Larraín, en tres películas no cronológicas que funcionan como una especie de sinfonía in crescendo, nos ha ido entregando la radiografía de un país y una época escalofriantes: el Chile de la dictadura de Pinochet. Si Manero nos situaba directamente en el corazón de la pesadilla y Post Mortem estaba ambientada en los días turbulentos del golpe de estado, No nos habla de las postrimerías de la dictadura, cuando un pebliscito popular acaba con  los años de horror y oprobio del gobierno de Pinochet. Por esta simple razón histórica, No se podría considerar como la película más optimista de una filmografía que, tanto por la temática que trata como por la óptica del director, es de una negrura asfixiante. Pero es que además No está imbuido de un espíritu vitalista e intoxicante, que se corresponde al de la campaña de publicidad que ayudó a derrocar el pinochetismo. Fíjense en el detalle maquiavélico: votar Sí era votar por Pinochet, validando así un pasado lleno de muertos; votar No era votar por un país libre, un país que miraba hacia adelante con cierto desenfado rejuvenecedor. Más o menos como en aquel referendum español para entrar en la OTAN. ¿Recuerdan el eslogan bueno? "vOTANo". Conciso, ingenioso, pero un pelín mandón. Y así nos lució el pelo. Nada que ver con la campaña del No chilena, llena de exuberancia, ingenuidad y poesía. Calibren este kalashnikov cargado de futuro: "Chile, la alegría ya llega". Ahí es ná.

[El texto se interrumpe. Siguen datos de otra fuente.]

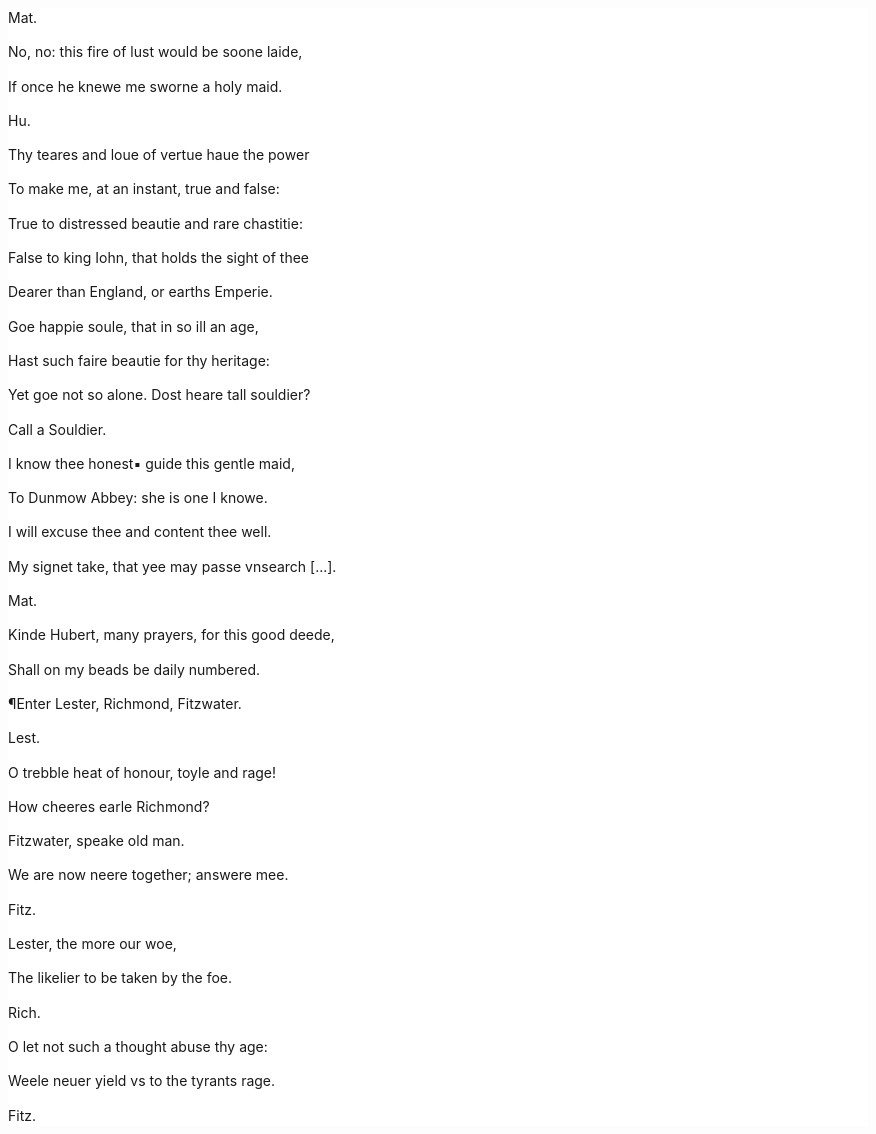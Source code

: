 Mat.

No, no: this fire of lust would be soone laide,

If once he knewe me sworne a holy maid.

Hu.

Thy teares and loue of vertue haue the power

To make me, at an instant, true and false:

True to distressed beautie and rare chastitie:

False to king Iohn, that holds the sight of thee

Dearer than England, or earths Emperie.

Goe happie soule, that in so ill an age,

Hast such faire beautie for thy heritage:

Yet goe not so alone. Dost heare tall souldier?

Call a Souldier.

I know thee honest▪ guide this gentle maid,

To Dunmow Abbey: she is one I knowe.

I will excuse thee and content thee well.

My signet take, that yee may passe vnsearch [...].

Mat.

Kinde Hubert, many prayers, for this good deede,

Shall on my beads be daily numbered.

¶Enter Lester, Richmond, Fitzwater.

Lest.

O trebble heat of honour, toyle and rage!

How cheeres earle Richmond?

Fitzwater, speake old man.

We are now neere together; answere mee.

Fitz.

Lester, the more our woe,

The likelier to be taken by the foe.

Rich.

O let not such a thought abuse thy age:

Weele neuer yield vs to the tyrants rage.

Fitz.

Se quiere decir con todo esto que el héroe, el gran protagonista  de No es el pueblo chileno, el cual ostenta el espíritu ingenuo y medroso de un niño, la rebeldía de un adolescente, y la fuerza de un adulto al que le ha llegado la hora de decir basta. Como contrapartida a este héroe tenemos a dos personajes. Por un lado está Pinochet, monstruo ejemplar del siglo XX. Ahí está sino el bigote, los ojos como bolitas de naftalina, el uniforme.  A Pinochet lo vemos tan sólo en la propaganda televisiva del Sí, pero su sombra es alargada y se cuela por todos los resquicios de la película, de la misma manera que se colaba por los resquicios de las películas anteriores de Larraín. Es un horror cotidiano que no se llega a ver pero que se presiente, en las llamadas telefónicas a medianoche, en los coches aparcados en las calles, en las miradas de desconfianza. Dice un ministro de Pinochet en la película sobre la posibilidad de usar la fuerza intimidatoria del ejército para frenar la campaña del No: "Cuidado con lo que dice Guzmán. Si yo abro esa puerta vosotros tienen que cerrar los ojos."  Es hazaña del guión que una sola frase, soltada en una reunión, pueda llegar a poner los pelos de punta.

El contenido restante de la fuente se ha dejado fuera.